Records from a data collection

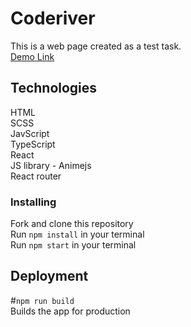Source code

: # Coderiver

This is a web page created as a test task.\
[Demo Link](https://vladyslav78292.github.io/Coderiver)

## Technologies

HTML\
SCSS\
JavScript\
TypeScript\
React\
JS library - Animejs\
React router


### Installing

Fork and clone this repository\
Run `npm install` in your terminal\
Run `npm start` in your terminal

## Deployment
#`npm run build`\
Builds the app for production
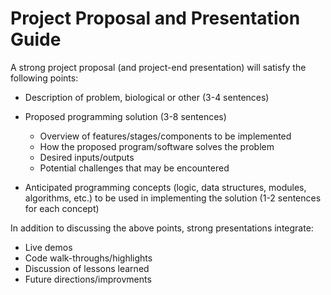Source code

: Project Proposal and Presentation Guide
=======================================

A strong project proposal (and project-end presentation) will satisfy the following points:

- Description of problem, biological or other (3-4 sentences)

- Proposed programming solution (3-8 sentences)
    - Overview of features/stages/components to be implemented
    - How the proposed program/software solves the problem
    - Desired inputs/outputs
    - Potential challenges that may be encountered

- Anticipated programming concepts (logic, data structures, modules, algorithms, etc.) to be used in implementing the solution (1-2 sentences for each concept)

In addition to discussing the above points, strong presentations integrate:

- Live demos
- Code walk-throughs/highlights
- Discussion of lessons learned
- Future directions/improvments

==

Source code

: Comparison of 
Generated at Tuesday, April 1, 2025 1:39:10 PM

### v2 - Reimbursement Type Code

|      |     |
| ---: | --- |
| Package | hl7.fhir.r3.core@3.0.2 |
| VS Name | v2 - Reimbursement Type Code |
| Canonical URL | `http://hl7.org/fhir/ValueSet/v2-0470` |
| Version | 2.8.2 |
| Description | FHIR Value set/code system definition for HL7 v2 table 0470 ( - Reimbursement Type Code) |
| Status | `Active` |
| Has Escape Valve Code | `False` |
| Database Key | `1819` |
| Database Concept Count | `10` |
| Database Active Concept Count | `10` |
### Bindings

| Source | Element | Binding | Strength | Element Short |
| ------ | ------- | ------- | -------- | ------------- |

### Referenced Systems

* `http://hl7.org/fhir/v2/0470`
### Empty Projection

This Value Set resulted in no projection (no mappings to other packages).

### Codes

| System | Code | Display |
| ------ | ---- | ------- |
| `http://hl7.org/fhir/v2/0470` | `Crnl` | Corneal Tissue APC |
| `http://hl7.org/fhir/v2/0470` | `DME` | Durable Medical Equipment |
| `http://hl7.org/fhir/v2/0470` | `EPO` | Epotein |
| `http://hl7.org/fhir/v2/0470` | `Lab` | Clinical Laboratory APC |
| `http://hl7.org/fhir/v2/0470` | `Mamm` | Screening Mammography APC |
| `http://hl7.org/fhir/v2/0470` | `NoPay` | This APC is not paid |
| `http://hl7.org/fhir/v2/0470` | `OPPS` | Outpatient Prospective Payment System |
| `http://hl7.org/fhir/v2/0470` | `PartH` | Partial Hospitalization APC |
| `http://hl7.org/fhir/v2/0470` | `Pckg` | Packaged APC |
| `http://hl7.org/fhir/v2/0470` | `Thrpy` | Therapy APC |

--

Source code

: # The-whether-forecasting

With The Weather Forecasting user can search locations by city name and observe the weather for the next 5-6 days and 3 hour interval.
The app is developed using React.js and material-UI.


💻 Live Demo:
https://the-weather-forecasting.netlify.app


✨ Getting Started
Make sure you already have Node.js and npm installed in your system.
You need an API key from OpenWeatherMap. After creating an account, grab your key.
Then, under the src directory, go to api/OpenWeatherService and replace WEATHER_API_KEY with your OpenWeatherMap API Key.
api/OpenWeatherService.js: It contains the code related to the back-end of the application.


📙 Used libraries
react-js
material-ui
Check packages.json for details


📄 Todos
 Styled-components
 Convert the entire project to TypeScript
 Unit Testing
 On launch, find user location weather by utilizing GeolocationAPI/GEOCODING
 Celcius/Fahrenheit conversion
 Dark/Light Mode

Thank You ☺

§ **What needs to be done**: Given the records above, restate word for word only the lines starting at the one with "Unit Testing" and ending at the one with "Thank You ☺".

§ **Result below**:
 Unit Testing
 On launch, find user location weather by utilizing GeolocationAPI/GEOCODING
 Celcius/Fahrenheit conversion
 Dark/Light Mode

Thank You ☺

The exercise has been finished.